At Google, a Rarity: Men Were Shorted by the Pay Gap

March 4, 2019, 10:46 PM UTC

Google announced Monday that it has been underpaying some employees. But unlike previous accusations that the tech giant underpays women, this latest revelation offers the opposite. In a blog post, Lauren Barbato, Google’s lead analyst for pay equity and people analytics, explained that Google had been underpaying one group of male software developers with a specific job code, a group which had been given “less discretionary funds than women.”

In 2018, the company included 91% of its employees in its analysis, and Google says it paid $9.7 million in adjustments to a total of 10,677 Googlers. Google did not specify how many of those employees were men, or what percentage of that pay adjustment total male software developers received. By comparison, in 2017, by its own measure, also reported in a blog post, Google spent about $270,000 in adjustments for 228 Googlers. The 2018 total adjustment amount is so much higher than the previous year due in part to nearly half of the total dollar amount going toward discrepancies in offers to new hires.

The company also noted that regarding this latest 2018, the wage disparity and adjustment data was shared with employees in January but is now being shared more widely.

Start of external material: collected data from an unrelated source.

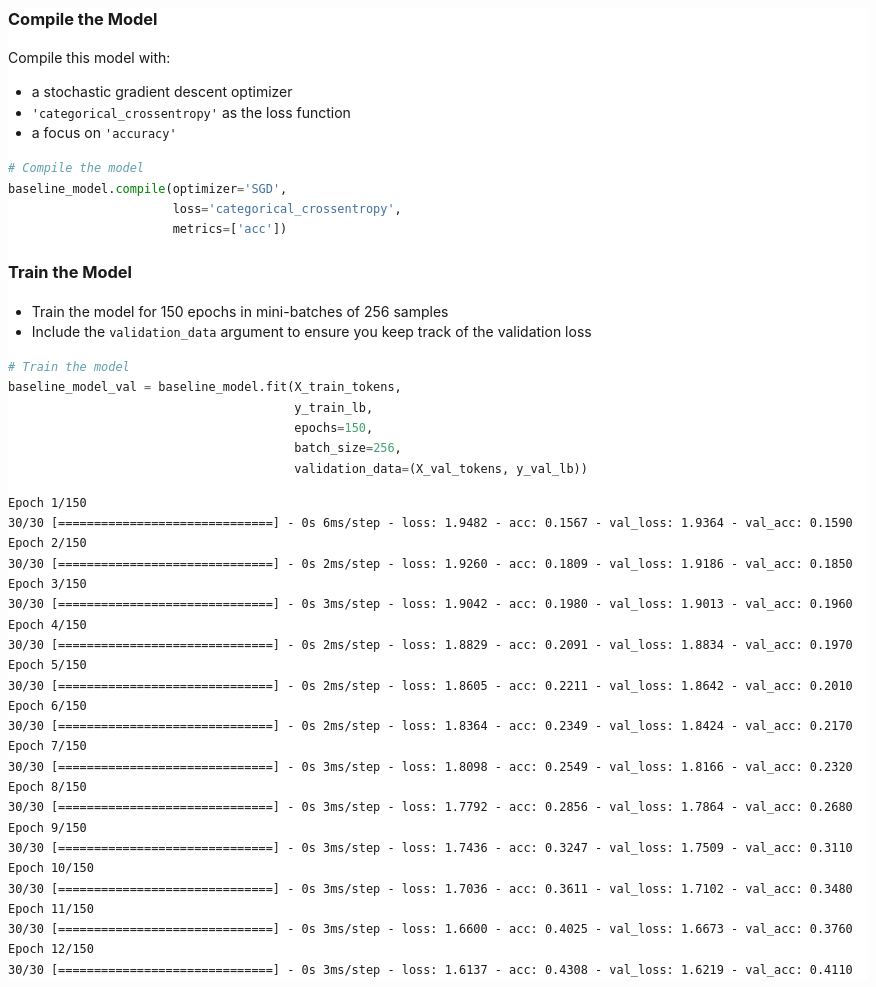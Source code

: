### Compile the Model

Compile this model with: 

- a stochastic gradient descent optimizer 
- `'categorical_crossentropy'` as the loss function 
- a focus on `'accuracy'` 


```python
# Compile the model
baseline_model.compile(optimizer='SGD', 
                       loss='categorical_crossentropy', 
                       metrics=['acc'])
```

### Train the Model

- Train the model for 150 epochs in mini-batches of 256 samples 
- Include the `validation_data` argument to ensure you keep track of the validation loss  


```python
# Train the model
baseline_model_val = baseline_model.fit(X_train_tokens, 
                                        y_train_lb, 
                                        epochs=150, 
                                        batch_size=256, 
                                        validation_data=(X_val_tokens, y_val_lb))
```

    Epoch 1/150
    30/30 [==============================] - 0s 6ms/step - loss: 1.9482 - acc: 0.1567 - val_loss: 1.9364 - val_acc: 0.1590
    Epoch 2/150
    30/30 [==============================] - 0s 2ms/step - loss: 1.9260 - acc: 0.1809 - val_loss: 1.9186 - val_acc: 0.1850
    Epoch 3/150
    30/30 [==============================] - 0s 3ms/step - loss: 1.9042 - acc: 0.1980 - val_loss: 1.9013 - val_acc: 0.1960
    Epoch 4/150
    30/30 [==============================] - 0s 2ms/step - loss: 1.8829 - acc: 0.2091 - val_loss: 1.8834 - val_acc: 0.1970
    Epoch 5/150
    30/30 [==============================] - 0s 2ms/step - loss: 1.8605 - acc: 0.2211 - val_loss: 1.8642 - val_acc: 0.2010
    Epoch 6/150
    30/30 [==============================] - 0s 2ms/step - loss: 1.8364 - acc: 0.2349 - val_loss: 1.8424 - val_acc: 0.2170
    Epoch 7/150
    30/30 [==============================] - 0s 3ms/step - loss: 1.8098 - acc: 0.2549 - val_loss: 1.8166 - val_acc: 0.2320
    Epoch 8/150
    30/30 [==============================] - 0s 3ms/step - loss: 1.7792 - acc: 0.2856 - val_loss: 1.7864 - val_acc: 0.2680
    Epoch 9/150
    30/30 [==============================] - 0s 3ms/step - loss: 1.7436 - acc: 0.3247 - val_loss: 1.7509 - val_acc: 0.3110
    Epoch 10/150
    30/30 [==============================] - 0s 3ms/step - loss: 1.7036 - acc: 0.3611 - val_loss: 1.7102 - val_acc: 0.3480
    Epoch 11/150
    30/30 [==============================] - 0s 3ms/step - loss: 1.6600 - acc: 0.4025 - val_loss: 1.6673 - val_acc: 0.3760
    Epoch 12/150
    30/30 [==============================] - 0s 3ms/step - loss: 1.6137 - acc: 0.4308 - val_loss: 1.6219 - val_acc: 0.4110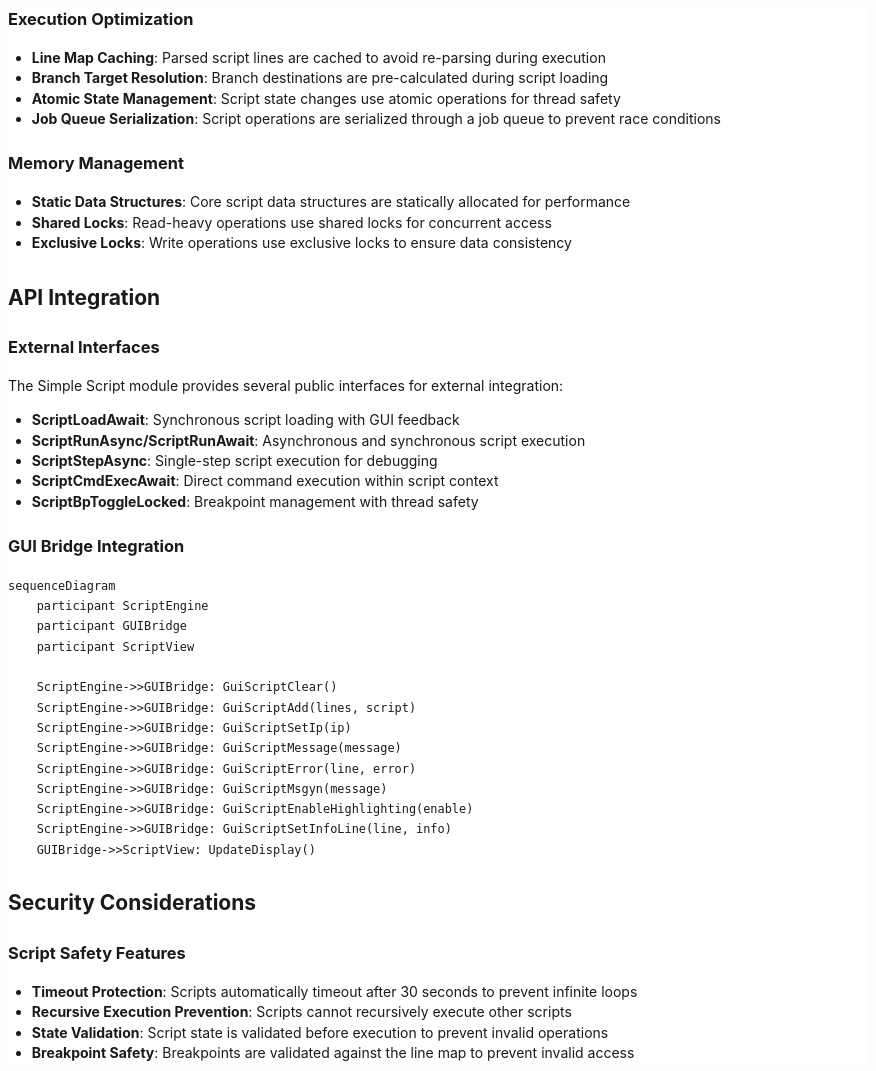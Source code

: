 ### Execution Optimization

- **Line Map Caching**: Parsed script lines are cached to avoid re-parsing during execution
- **Branch Target Resolution**: Branch destinations are pre-calculated during script loading
- **Atomic State Management**: Script state changes use atomic operations for thread safety
- **Job Queue Serialization**: Script operations are serialized through a job queue to prevent race conditions

### Memory Management

- **Static Data Structures**: Core script data structures are statically allocated for performance
- **Shared Locks**: Read-heavy operations use shared locks for concurrent access
- **Exclusive Locks**: Write operations use exclusive locks to ensure data consistency

## API Integration

### External Interfaces

The Simple Script module provides several public interfaces for external integration:

- **ScriptLoadAwait**: Synchronous script loading with GUI feedback
- **ScriptRunAsync/ScriptRunAwait**: Asynchronous and synchronous script execution
- **ScriptStepAsync**: Single-step script execution for debugging
- **ScriptCmdExecAwait**: Direct command execution within script context
- **ScriptBpToggleLocked**: Breakpoint management with thread safety

### GUI Bridge Integration

```mermaid
sequenceDiagram
    participant ScriptEngine
    participant GUIBridge
    participant ScriptView
    
    ScriptEngine->>GUIBridge: GuiScriptClear()
    ScriptEngine->>GUIBridge: GuiScriptAdd(lines, script)
    ScriptEngine->>GUIBridge: GuiScriptSetIp(ip)
    ScriptEngine->>GUIBridge: GuiScriptMessage(message)
    ScriptEngine->>GUIBridge: GuiScriptError(line, error)
    ScriptEngine->>GUIBridge: GuiScriptMsgyn(message)
    ScriptEngine->>GUIBridge: GuiScriptEnableHighlighting(enable)
    ScriptEngine->>GUIBridge: GuiScriptSetInfoLine(line, info)
    GUIBridge->>ScriptView: UpdateDisplay()
```

## Security Considerations

### Script Safety Features

- **Timeout Protection**: Scripts automatically timeout after 30 seconds to prevent infinite loops
- **Recursive Execution Prevention**: Scripts cannot recursively execute other scripts
- **State Validation**: Script state is validated before execution to prevent invalid operations
- **Breakpoint Safety**: Breakpoints are validated against the line map to prevent invalid access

Ongoing investigations and lawsuits filed against (GOOG) Google alleged wage gaps and pay discrimination across various sectors and services that are part of the larger conglomerate, including pre-school teachers at Google’s childcare center. In November, more than 20,000 employees at Google offices worldwide staged a walkout to protest sexual harassment, lack of transparency, and a non-inclusive work culture. Following the protest, Google changed its policies on forced arbitration for sexual harassment complaints. As of February, the company also ended forced arbitration in discrimination cases.